PROBLEM TO WORK ON: All entries below are to be reproduced precisely as they stand, without the pictures.

** DATA follows **

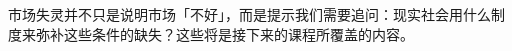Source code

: \documentclass[UTF8,10pt,a4paper,scheme=chinese,fontset=none]{ctexart}
\begin{document}

市场失灵并不只是说明市场「不好」，而是提示我们需要追问：现实社会用什么制度来弥补这些条件的缺失？这些将是接下来的课程所覆盖的内容。




\end{document}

** End of DATA **

RESPONSE:
Source code

: \documentclass[UTF8,10pt,a4paper,scheme=chinese,fontset=none]{ctexart}
\begin{document}

市场失灵并不只是说明市场「不好」，而是提示我们需要追问：现实社会用什么制度来弥补这些条件的缺失？这些将是接下来的课程所覆盖的内容。




\end{document}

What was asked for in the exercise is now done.